Department of Pharmaceutics, College of Pharmacy, King Saud University, Riyadh 11451, Saudi Arabia.
Molecules. 2022 Jul 13;27(14):4468. doi: 10.3390/molecules27144468.
Various chitosan (CS)-based nanoparticles (CS-NPs) of ciprofloxacin hydrochloride (CHCl) have been investigated for therapeutic delivery and to enhance antimicrobial efficacy. However, the Box-Behnken design (BBD)-supported statistical optimization of NPs of CHCl has not been performed in the literature. As a result, the goal of this study was to look into the key interactions and quadratic impacts of formulation variables on the performance of CHCl-CS-NPs in a systematic way. To optimize CHCl-loaded CS-NPs generated by the ionic gelation process, the response surface methodology (RSM) was used. The BBD was used with three factors on three levels and three replicas at the central point. Tripolyphosphate, CS concentrations, and ultrasonication energy were chosen as independent variables after preliminary screening. Particle size (PS), polydispersity index (PDI), zeta potential (ZP), encapsulation efficiency (EE), and in vitro release were the dependent factors (responses). Prepared NPs were found in the PS range of 198-304 nm with a ZP of 27-42 mV. EE and drug release were in the range of 23-45% and 36-61%, respectively. All of the responses were optimized at the same time using a desirability function based on Design Expert modeling and a desirability factor of 95%. The minimum inhibitory concentration (MIC) of the improved formula against two bacterial strains, and , was determined. The MIC of the optimized NPs was found to be decreased 4-fold compared with pure CHCl. The predicted and observed values for the optimized formulation were nearly identical. The BBD aided in a better understanding of the intrinsic relationship between formulation variables and responses, as well as the optimization of CHCl-loaded CS-NPs in a time- and labor-efficient manner.

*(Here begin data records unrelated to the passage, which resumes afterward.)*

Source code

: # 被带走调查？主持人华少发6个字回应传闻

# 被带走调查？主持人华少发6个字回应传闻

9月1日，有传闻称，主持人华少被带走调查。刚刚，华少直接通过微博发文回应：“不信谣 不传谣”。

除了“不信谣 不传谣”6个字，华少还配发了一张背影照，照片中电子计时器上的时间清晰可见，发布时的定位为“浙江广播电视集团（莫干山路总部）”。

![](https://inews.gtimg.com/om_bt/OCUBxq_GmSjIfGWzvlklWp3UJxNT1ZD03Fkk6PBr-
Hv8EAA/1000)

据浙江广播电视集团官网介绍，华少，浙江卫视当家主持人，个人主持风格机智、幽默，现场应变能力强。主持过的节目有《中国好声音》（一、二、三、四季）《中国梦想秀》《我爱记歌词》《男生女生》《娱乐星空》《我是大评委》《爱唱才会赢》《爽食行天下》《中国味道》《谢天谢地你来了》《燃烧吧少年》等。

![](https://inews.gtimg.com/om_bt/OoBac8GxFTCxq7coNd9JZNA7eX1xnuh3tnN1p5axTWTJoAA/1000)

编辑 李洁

各种盐酸环丙沙星(CHCl)的壳聚糖(CS)纳米粒子(CS-NPs)已被研究用于治疗药物输送和提高抗菌效果。然而,文献中尚未对 CHCl 的 NPs 进行基于 Box-Behnken 设计(BBD)的统计优化。因此,本研究的目的是系统地研究配方变量对 CHCl-CS-NPs 性能的关键相互作用和二次影响。为了优化通过离子凝胶化过程生成的载盐酸环丙沙星的 CS-NPs,使用了响应面法(RSM)。BBD 采用三因素三水平和中心点的三个重复。经过初步筛选,选择三聚磷酸钠、CS 浓度和超声能量作为独立变量。粒径(PS)、多分散指数(PDI)、Zeta 电位(ZP)、包封效率(EE)和体外释放是依赖因素(响应)。所制备的 NPs 的 PS 范围为 198-304nm,ZP 为 27-42mV。EE 和药物释放分别在 23-45%和 36-61%的范围内。所有响应均通过基于 Design Expert 建模的适用性函数和 95%的适用性因子同时进行优化。测定了改进配方对两种细菌株 和 的最小抑菌浓度(MIC)。与纯 CHCl 相比,优化后的 NPs 的 MIC 降低了 4 倍。优化配方的预测值和观察值非常接近。BBD 有助于更好地理解配方变量和响应之间的内在关系,并以高效省时的方式优化载盐酸环丙沙星的 CS-NPs。